_Instructions for the task:_ Please work out how many lines include the word "your" in the entries, and reply with only the count.

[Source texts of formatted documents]

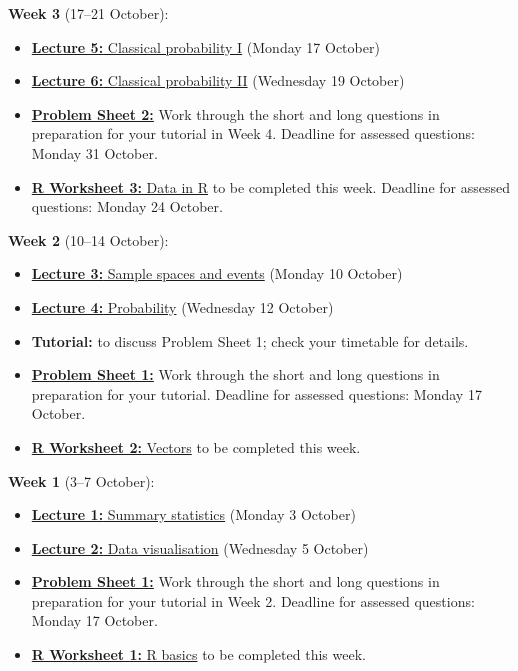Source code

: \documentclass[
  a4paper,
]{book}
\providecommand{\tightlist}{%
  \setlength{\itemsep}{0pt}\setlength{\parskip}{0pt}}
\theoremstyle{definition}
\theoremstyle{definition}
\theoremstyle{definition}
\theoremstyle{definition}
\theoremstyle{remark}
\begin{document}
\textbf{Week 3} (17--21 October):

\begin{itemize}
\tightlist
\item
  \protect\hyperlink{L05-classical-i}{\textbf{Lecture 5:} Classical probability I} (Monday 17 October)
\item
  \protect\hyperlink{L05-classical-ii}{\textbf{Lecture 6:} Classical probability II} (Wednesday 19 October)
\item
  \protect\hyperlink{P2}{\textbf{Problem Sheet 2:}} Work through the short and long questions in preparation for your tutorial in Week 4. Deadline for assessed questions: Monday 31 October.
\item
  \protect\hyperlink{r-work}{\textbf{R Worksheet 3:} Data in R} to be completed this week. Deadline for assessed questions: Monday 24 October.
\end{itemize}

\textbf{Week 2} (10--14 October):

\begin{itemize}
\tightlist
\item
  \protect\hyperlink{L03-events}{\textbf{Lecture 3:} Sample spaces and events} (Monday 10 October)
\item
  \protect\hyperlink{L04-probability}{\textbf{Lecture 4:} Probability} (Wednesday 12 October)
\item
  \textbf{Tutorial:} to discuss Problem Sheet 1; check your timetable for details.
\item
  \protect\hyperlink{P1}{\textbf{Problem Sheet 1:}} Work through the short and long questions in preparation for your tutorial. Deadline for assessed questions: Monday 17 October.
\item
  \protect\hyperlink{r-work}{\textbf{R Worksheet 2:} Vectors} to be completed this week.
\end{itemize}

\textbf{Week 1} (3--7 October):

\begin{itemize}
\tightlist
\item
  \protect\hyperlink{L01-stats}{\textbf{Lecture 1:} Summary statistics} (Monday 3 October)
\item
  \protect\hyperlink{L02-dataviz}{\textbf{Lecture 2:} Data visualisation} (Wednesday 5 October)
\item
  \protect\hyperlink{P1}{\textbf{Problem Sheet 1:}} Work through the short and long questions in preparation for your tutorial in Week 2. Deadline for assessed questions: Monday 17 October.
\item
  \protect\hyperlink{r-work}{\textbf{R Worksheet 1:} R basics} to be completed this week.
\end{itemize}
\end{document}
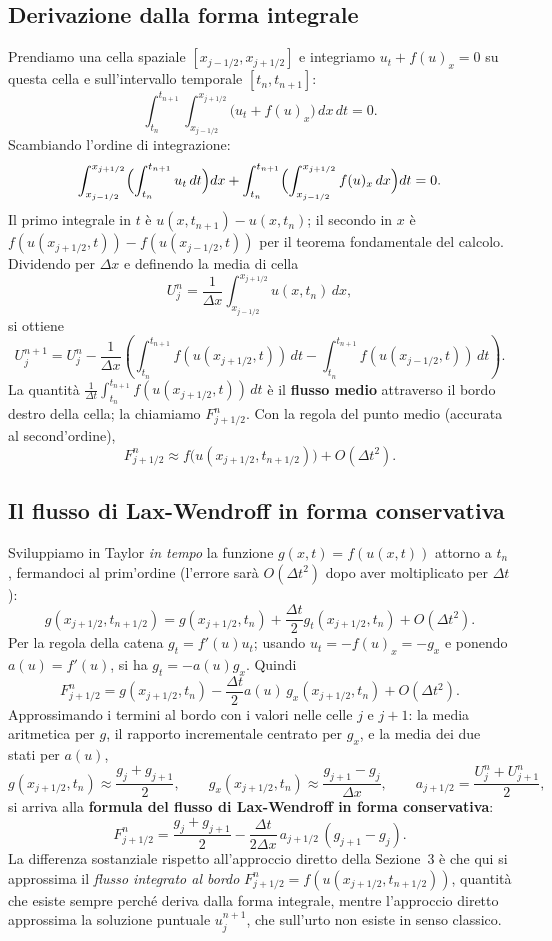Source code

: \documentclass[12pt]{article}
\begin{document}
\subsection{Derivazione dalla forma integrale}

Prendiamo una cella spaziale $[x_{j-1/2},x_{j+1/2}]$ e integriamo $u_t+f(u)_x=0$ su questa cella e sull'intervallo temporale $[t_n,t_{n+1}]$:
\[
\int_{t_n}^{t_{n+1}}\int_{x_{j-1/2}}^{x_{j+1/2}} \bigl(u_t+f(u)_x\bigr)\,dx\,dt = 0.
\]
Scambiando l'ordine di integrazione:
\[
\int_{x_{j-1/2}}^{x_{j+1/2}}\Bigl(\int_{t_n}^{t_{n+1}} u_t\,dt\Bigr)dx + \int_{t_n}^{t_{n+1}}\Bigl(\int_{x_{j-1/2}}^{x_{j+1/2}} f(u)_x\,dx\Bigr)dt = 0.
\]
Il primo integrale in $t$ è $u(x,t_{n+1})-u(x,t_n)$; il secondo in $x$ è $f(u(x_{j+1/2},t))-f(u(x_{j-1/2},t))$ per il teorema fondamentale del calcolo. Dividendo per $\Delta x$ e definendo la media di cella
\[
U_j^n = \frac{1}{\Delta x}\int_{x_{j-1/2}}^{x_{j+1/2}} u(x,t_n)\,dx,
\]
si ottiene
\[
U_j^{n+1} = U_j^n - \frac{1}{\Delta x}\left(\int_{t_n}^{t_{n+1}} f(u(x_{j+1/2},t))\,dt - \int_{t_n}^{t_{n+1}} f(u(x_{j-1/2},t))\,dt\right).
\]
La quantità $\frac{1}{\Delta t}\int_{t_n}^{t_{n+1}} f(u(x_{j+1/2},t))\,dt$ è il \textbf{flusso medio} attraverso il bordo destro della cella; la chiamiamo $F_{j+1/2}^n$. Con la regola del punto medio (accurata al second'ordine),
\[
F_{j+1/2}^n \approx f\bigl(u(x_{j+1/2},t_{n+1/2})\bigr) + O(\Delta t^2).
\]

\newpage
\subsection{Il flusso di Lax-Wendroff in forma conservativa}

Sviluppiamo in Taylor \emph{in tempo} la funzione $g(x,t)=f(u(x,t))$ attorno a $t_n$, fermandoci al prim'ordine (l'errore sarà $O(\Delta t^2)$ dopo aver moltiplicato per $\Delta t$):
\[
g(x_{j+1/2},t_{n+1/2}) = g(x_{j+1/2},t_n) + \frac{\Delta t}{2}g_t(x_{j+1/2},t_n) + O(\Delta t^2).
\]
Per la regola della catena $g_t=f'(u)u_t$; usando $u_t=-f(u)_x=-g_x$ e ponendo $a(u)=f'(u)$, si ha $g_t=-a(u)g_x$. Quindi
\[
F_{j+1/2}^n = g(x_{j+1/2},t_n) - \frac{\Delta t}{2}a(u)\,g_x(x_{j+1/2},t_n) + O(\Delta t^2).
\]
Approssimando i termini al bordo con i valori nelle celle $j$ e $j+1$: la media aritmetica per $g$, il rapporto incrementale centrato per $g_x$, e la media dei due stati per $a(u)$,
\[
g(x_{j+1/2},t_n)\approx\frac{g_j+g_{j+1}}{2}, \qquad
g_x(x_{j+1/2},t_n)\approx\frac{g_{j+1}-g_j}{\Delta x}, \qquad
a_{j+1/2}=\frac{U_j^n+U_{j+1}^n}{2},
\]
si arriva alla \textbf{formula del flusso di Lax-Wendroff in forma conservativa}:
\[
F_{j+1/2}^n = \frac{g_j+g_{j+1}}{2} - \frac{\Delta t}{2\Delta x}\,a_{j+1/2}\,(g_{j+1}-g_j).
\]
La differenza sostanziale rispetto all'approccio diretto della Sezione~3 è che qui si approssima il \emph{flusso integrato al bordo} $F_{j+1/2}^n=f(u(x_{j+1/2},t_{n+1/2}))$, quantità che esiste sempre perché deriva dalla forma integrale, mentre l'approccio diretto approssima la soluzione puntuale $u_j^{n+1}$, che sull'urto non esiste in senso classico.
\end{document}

...

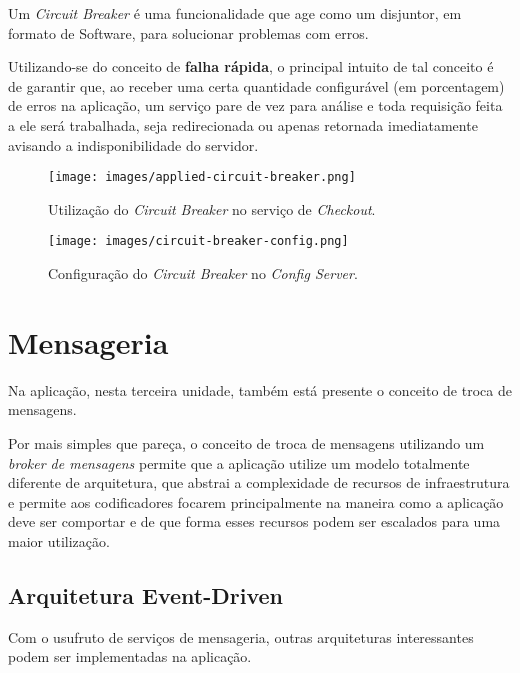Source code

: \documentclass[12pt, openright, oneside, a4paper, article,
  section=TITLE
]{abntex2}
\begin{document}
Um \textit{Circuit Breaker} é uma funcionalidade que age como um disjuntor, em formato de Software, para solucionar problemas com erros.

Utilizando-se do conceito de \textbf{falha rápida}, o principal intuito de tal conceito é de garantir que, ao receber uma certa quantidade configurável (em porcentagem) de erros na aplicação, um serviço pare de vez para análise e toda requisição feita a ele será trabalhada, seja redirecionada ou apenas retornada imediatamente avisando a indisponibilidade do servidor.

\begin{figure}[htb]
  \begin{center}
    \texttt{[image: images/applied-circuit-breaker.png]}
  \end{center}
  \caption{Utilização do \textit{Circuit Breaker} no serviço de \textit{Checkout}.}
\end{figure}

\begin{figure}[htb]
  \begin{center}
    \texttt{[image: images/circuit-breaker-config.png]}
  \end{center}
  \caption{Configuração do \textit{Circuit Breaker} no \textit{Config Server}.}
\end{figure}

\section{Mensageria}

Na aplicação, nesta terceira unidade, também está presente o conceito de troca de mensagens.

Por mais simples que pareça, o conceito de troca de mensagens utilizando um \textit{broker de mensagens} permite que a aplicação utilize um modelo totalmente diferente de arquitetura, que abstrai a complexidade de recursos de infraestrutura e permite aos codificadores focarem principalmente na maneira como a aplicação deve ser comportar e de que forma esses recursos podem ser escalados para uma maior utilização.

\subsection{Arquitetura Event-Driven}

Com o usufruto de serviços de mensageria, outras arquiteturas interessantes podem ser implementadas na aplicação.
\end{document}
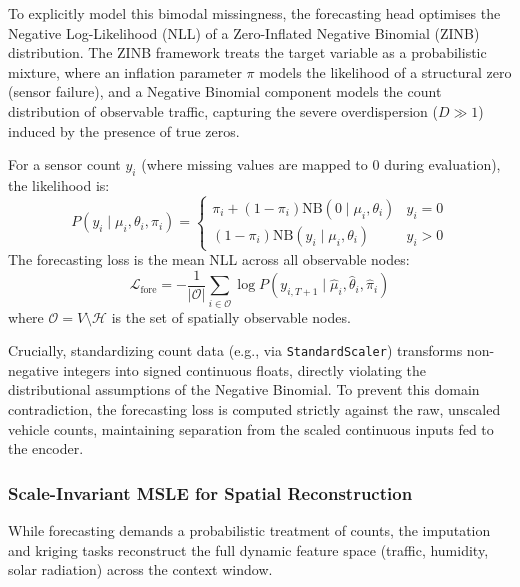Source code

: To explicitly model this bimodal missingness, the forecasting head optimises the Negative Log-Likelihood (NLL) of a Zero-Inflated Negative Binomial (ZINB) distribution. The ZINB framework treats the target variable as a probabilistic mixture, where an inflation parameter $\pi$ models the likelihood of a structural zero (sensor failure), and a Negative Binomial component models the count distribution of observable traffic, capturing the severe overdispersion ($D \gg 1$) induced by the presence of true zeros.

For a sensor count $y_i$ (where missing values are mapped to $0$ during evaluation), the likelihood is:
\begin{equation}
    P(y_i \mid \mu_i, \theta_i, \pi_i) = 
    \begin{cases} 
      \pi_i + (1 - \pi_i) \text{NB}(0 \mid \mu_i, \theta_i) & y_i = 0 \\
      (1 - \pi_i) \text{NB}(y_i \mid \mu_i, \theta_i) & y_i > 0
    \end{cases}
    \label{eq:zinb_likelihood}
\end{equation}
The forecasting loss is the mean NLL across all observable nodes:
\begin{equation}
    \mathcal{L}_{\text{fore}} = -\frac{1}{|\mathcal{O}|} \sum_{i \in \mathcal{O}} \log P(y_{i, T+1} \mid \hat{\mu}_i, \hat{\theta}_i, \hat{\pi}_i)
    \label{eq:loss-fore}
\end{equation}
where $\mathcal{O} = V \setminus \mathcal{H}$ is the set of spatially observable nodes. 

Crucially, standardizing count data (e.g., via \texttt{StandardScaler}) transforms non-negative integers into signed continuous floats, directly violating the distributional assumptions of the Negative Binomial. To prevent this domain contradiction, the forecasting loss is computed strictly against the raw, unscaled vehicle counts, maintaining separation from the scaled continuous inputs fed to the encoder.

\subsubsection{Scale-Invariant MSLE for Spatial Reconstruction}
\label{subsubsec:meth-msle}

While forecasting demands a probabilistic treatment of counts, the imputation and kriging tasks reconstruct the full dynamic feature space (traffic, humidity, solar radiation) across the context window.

_Exercise solution:_ 4